Summary
Target has an interesting enough premise, but its awkward mishmash of genres and influences mean it fails to hit the bull’s-eye.
Netflix continues its burgeoning relationship with Indonesian cinema, one of which is Raditya Dika’s comedy-thriller Target. It must be said, though, that the previously high standards set by The Night Comes For Us and May the Devil Take You aren’t exactly met here.
Blending meta-cultural commentary with genre thrills, the best thing about Target is its premise, which sees nine Indonesian celebrities playing twisted versions of themselves as they amass to film a movie (also called Target) and finding themselves at the mercy of an enigmatic “Game Master,” who assures them that the next 24 hours will be fraught with increasingly bizarre and deadly challenges and that only one of them will survive.

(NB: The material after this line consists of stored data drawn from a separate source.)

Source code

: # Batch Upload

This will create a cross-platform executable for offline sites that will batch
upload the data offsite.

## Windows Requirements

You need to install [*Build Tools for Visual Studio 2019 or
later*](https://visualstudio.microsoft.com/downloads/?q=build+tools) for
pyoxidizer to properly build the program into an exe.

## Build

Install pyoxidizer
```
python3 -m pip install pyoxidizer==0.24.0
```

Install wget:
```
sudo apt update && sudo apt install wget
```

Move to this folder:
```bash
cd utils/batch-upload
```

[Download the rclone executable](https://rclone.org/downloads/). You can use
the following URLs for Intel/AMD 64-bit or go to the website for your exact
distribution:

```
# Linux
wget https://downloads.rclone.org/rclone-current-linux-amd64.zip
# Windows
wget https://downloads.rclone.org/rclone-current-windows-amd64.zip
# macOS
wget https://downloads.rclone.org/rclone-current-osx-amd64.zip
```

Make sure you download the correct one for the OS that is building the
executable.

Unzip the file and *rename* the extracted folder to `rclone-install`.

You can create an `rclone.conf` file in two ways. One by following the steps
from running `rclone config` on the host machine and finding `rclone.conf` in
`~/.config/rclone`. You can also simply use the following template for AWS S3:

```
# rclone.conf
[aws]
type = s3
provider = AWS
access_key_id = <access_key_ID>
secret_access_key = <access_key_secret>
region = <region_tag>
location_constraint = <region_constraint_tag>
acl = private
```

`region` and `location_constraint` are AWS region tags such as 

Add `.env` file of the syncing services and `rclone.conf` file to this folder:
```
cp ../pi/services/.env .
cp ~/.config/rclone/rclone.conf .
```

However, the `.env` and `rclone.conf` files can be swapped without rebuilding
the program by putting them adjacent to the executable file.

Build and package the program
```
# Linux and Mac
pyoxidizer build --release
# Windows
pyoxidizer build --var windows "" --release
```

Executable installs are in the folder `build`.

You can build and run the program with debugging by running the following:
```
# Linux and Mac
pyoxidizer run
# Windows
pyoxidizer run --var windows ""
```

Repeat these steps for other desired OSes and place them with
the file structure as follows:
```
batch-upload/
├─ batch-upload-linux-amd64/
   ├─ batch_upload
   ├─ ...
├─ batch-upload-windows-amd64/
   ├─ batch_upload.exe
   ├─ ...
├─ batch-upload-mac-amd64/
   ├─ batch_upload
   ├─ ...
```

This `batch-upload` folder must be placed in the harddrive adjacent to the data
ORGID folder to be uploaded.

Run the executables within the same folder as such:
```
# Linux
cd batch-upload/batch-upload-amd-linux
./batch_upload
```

As far as hooks go, that’ll do. But the problems are in the execution. A knockabout satirical comedy plays awkwardly against a Saw-inspired thriller, and as a result, both elements feel half-baked, and neither works in the way that it should. Comedy is subjective, of course, but beyond the gags being thinly written, surface-level, and mostly obvious, there’s an issue with cultural quirks being inadequately translated into English subtitles. It might just be me, but I never felt like I was laughing quite as much as I was supposed to be – if I was laughing at all.
While Dika proves himself a solid experimental filmmaker, any potential commentary is wasted on empty plotting and two-dimensional characterisations; a better film would have leaned more confidently in one direction or the other, but as it stands Target feels like it’s trying too hard to multitask but not hard enough to make what it’s actually doing worth watching.
Raditya Dika, Cinta Laura Kiehl, Samuel Rizal, Willy Dozan, Abdur Arsyad, Hifdzi Khoir, Ria Ricis, Romy Rafael, and Anggika Bolsterli play their roles enthusiastically, if not entirely convincingly, but the games they’re forced to endure don’t wring much out of them. In the end, the only people who feel as though they’ve been properly tormented are the audience.